- **Task details**
With the line containing "by @paolodamico in https://github.com/worldcoin/pontifex/pull/1" as the start and the line containing "- Initial published version." as the end, transcribe that span of the entries below exactly, including both.

- **Available records**
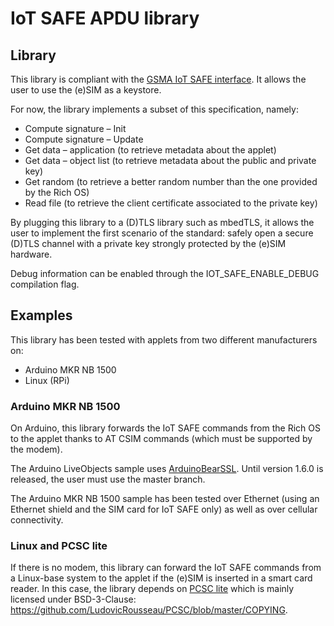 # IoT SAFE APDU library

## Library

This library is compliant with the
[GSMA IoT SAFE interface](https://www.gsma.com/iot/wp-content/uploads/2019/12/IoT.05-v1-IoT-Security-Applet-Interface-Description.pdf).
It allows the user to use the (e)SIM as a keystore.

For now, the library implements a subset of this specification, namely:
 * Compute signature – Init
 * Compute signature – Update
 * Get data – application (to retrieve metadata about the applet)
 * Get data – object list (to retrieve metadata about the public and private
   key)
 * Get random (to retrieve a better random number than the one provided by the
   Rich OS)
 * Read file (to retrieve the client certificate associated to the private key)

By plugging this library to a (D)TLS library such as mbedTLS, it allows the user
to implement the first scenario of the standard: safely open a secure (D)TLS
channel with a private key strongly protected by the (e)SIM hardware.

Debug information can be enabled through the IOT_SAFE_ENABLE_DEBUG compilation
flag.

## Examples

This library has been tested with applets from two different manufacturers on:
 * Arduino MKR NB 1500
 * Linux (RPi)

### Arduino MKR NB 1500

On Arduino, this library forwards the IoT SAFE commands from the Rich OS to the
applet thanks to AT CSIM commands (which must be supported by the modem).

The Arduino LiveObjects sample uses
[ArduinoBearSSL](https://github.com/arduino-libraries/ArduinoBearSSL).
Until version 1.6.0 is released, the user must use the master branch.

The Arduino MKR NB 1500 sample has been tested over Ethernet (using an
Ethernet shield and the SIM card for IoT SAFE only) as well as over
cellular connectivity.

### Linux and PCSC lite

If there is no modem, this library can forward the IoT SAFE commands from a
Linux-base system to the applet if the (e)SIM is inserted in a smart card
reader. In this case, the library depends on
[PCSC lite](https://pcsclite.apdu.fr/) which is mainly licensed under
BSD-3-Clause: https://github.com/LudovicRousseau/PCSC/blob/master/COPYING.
...
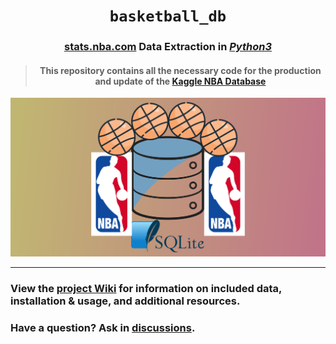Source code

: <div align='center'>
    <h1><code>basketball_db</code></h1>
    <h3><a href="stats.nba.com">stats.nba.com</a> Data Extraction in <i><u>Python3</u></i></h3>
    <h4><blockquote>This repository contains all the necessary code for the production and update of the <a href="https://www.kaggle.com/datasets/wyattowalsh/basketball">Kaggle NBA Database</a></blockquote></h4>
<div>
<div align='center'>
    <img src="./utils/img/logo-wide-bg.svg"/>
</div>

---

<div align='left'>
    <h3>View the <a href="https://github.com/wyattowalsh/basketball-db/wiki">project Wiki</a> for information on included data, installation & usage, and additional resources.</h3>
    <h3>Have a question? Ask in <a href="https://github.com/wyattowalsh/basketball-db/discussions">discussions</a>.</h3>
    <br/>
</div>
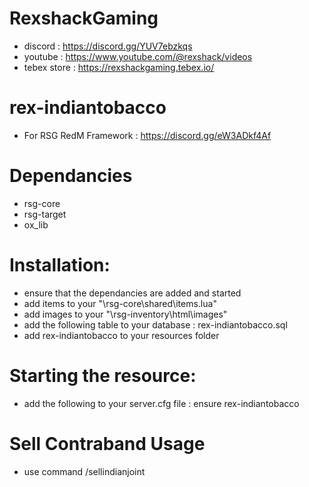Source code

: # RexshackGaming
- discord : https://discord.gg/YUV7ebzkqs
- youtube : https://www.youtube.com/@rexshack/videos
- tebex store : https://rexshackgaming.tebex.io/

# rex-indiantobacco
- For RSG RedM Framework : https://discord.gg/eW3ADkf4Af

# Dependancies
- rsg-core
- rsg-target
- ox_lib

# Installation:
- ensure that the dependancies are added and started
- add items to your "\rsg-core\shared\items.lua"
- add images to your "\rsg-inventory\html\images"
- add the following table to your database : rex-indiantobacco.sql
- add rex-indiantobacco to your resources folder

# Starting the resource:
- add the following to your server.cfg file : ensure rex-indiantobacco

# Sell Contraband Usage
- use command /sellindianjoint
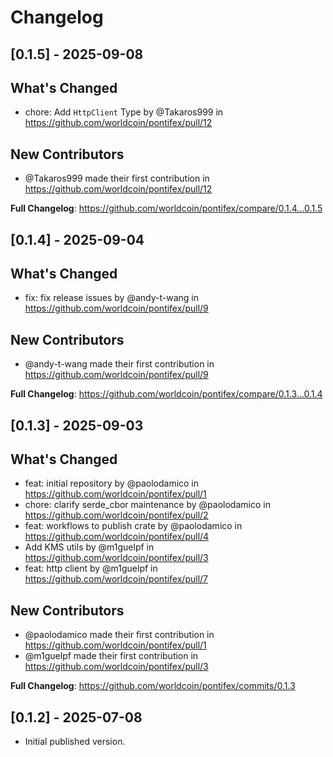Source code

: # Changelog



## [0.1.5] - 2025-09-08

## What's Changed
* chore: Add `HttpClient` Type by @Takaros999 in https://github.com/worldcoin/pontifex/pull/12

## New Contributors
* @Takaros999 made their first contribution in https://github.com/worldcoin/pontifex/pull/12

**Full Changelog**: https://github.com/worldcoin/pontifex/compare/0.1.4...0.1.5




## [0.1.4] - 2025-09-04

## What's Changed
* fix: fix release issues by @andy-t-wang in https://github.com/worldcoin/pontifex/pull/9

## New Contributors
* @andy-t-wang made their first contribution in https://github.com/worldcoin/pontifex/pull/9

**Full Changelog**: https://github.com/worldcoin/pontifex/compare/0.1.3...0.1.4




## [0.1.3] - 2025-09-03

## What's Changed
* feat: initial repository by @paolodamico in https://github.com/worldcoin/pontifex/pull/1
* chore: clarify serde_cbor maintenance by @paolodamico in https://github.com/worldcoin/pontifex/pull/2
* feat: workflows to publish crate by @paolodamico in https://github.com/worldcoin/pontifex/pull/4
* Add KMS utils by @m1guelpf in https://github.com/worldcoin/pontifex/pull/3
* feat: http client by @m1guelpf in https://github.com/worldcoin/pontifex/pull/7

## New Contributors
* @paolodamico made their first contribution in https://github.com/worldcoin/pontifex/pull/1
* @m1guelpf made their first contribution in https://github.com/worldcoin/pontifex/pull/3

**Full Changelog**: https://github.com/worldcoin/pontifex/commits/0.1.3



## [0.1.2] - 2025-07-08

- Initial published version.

- **Task output**
* feat: initial repository by @paolodamico in https://github.com/worldcoin/pontifex/pull/1
* chore: clarify serde_cbor maintenance by @paolodamico in https://github.com/worldcoin/pontifex/pull/2
* feat: workflows to publish crate by @paolodamico in https://github.com/worldcoin/pontifex/pull/4
* Add KMS utils by @m1guelpf in https://github.com/worldcoin/pontifex/pull/3
* feat: http client by @m1guelpf in https://github.com/worldcoin/pontifex/pull/7

## New Contributors
* @paolodamico made their first contribution in https://github.com/worldcoin/pontifex/pull/1
* @m1guelpf made their first contribution in https://github.com/worldcoin/pontifex/pull/3

**Full Changelog**: https://github.com/worldcoin/pontifex/commits/0.1.3



## [0.1.2] - 2025-07-08

- Initial published version.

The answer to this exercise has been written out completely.